Quest’anno saranno 527.607 i candidati impegnati nelle prove: 513.479 studenti interni e 14.128 esterni. Numeri che raccontano la portata di un evento che, ogni anno, coinvolge famiglie, insegnanti e istituzioni scolastiche in tutta Italia.
Le commissioni saranno 13.989 per un totale di 27.884 classi esaminate.
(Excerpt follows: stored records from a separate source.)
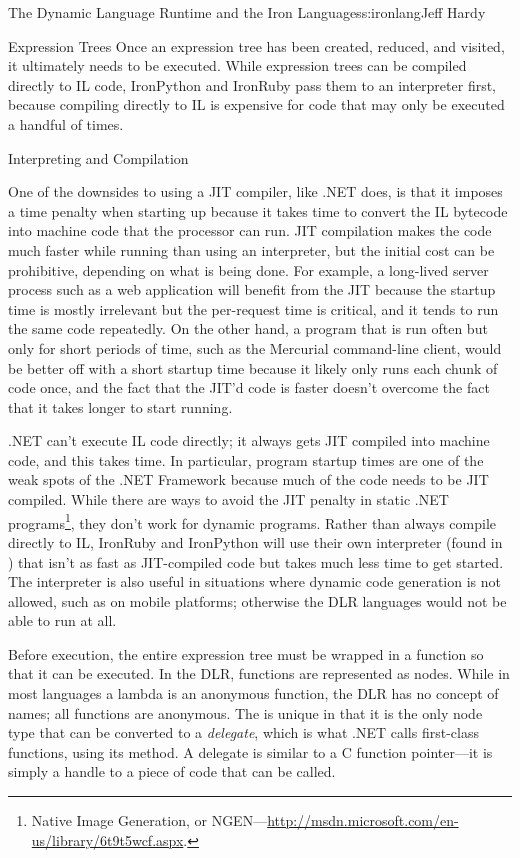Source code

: \begin{aosachapter}{The Dynamic Language Runtime and the Iron Languages}{s:ironlang}{Jeff Hardy}
\begin{aosasect1}{Expression Trees}
Once an expression tree has been created, reduced, and visited, it ultimately
needs to be executed. While expression trees can be compiled directly to IL
code, IronPython and IronRuby pass them to an interpreter first, because
compiling directly to IL is expensive for code that may only be executed a
handful of times.

\end{aosasect1}

\begin{aosasect1}{Interpreting and Compilation}

One of the downsides to using a JIT compiler, like .NET does, is that it imposes
a time penalty when starting up because it takes time to convert the IL
bytecode into machine code that the processor can run. JIT compilation makes
the code much faster while running than using an interpreter, but the initial
cost can be prohibitive, depending on what is being done. For example, a
long-lived server process such as a web application will benefit from the JIT
because the startup time is mostly irrelevant but the per-request time is
critical, and it tends to run the same code repeatedly. On the other hand, a
program that is run often but only for short periods of time, such as the
Mercurial command-line client, would be better off with a short startup time
because it likely only runs each chunk of code once, and the fact that the JIT'd
code is faster doesn't overcome the fact that it takes longer to start running.

.NET can't execute IL code directly; it always gets JIT compiled into machine
code, and this takes time. In particular, program startup times are one of the
weak spots of the .NET Framework because much of the code needs to be JIT
compiled. While there are ways to avoid the JIT penalty in static .NET
programs\footnote{Native Image Generation, or
NGEN---\url{http://msdn.microsoft.com/en-us/library/6t9t5wcf.aspx}.}, they
don't work for dynamic programs. Rather than always compile directly to IL,
IronRuby and IronPython will use their own interpreter (found in
) that isn't as fast as JIT-compiled code
but takes much less time to get started. The interpreter is also useful in
situations where dynamic code generation is not allowed, such as on mobile
platforms; otherwise the DLR languages would not be able to run at all.

Before execution, the entire expression tree must be wrapped in a function so
that it can be executed. In the DLR, functions are represented as
 nodes. While in most languages a lambda is an anonymous
function, the DLR has no concept of names; all functions are anonymous. The
 is unique in that it is the only node type that can be
converted to a \emph{delegate}, which is what .NET calls first-class functions,
using its  method. A delegate is similar to a C function
pointer---it is simply a handle to a piece of code that can be called.


\end{aosasect1}
\end{aosachapter}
Una macchina organizzativa imponente che si mette in moto per garantire lo svolgimento regolare di una delle prove più importanti del sistema educativo italiano.

I numeri della Maturità 2026
Analizzando la provenienza degli studenti emerge una fotografia interessante della scuola italiana contemporanea.
La distribuzione dei candidati
Sono:
- 273.854 gli studenti dei licei;
- 167.136 gli studenti degli istituti tecnici;
- 86.617 gli studenti degli istituti professionali.
I licei continuano quindi a rappresentare il bacino più numeroso di maturandi, ma gli istituti tecnici e professionali mantengono un ruolo fondamentale nella formazione delle competenze richieste dal mercato del lavoro.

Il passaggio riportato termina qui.